During the first half of the 19th century competition from the industrial states, too great a reliance on cotton, and criticism of the slave labor system led to secession, formation of the Confederacy, and finally to the Civil War. The aftermath of the War was poverty, compounded problems, and an excruciatingly slow recovery.
A resurgence, much like that of the post-Revolutionary period, began after World War II. Better education, a stable government, industrial expansion, and a favorable climate are among many factors contributing to today?s South Carolina. With this resurgence is a growing interest in the out-of-doors and the history and culture of this great state we live in.
George Washington Trail
George Washington?s goodwill tour of 1791 passed through South Carolina along two routes, central and coastal. Washington entered the state crossing the northern border of South Carolina near Little River where the first State Welcome Center is located, he followed the King?s Highway to near the ocean at Myrtle Beach from which point he traveled along the grand strand south to Surfside beach. Here he returned to the King?s Highway and followed it through present day Brookgreen Gardens to Georgetown, Charleston, Ashepoo, Pocotaligo, Purrysburg on the Savannah River and into Georgia at Savannah.
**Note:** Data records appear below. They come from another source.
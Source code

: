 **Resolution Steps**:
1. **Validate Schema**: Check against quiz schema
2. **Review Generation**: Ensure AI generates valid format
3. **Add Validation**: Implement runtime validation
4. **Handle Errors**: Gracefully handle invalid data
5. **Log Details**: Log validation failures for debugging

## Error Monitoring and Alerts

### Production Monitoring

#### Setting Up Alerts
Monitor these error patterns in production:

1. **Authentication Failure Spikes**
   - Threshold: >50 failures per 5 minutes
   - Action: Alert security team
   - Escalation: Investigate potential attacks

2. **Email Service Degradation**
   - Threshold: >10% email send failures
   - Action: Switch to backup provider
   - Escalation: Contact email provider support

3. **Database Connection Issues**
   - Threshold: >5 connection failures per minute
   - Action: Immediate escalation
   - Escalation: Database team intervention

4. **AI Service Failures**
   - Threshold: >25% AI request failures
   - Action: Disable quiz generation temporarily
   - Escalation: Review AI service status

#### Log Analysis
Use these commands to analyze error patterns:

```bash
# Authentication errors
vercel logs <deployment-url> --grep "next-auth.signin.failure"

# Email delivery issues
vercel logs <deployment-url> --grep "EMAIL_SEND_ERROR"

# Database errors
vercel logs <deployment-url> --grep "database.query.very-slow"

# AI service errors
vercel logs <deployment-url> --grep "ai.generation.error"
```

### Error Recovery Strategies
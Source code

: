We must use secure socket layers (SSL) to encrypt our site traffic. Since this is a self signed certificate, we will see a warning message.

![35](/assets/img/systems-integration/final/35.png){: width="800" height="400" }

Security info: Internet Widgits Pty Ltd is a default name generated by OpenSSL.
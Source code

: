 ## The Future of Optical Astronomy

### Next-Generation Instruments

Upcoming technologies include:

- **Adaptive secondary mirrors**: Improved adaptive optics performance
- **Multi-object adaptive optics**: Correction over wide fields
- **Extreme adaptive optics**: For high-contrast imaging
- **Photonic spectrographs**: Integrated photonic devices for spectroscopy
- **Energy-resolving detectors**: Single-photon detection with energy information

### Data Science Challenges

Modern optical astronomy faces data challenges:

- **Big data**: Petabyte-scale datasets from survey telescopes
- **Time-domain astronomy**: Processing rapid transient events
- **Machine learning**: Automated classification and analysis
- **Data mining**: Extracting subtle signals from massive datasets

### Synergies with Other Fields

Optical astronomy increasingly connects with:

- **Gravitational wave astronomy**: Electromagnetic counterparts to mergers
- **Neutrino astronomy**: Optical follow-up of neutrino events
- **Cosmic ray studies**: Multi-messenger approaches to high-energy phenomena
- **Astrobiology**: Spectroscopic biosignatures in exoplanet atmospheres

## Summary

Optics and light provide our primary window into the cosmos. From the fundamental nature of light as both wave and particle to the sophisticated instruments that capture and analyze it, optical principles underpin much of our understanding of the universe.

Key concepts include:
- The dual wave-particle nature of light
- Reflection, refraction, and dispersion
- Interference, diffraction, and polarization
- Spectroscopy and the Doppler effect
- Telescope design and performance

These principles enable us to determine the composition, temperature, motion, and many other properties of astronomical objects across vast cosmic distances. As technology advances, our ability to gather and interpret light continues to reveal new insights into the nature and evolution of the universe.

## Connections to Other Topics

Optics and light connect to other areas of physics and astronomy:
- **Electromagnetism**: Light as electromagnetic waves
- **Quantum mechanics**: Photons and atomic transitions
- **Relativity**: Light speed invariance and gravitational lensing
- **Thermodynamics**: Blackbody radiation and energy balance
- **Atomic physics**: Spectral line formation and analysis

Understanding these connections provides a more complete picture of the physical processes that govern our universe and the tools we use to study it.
Washington followed a central route on his return journey which goes from Augusta through Columbia, Camden, Lancaster, and Charlotte. This central route has attractions such as: evidence of early railroad building and manufacturing near Augusta, the State House complex and the Robert Mills influence, the Camden battlefields, and Andrew Jackson State Park near Lancaster.
More than 300 years of exciting history have taken place along these routes; this is the region where South Carolina had its origin. Spanish and French attempts at settlement go all the way back to 1526. The first permanent English settlement in Charleston dates back to 1670. Pirates, Indians, four Colonial Wars, the American Revolution, the Civil War, South Carolina Rice, Indigo, and Sea Island Cotton have all left their marks.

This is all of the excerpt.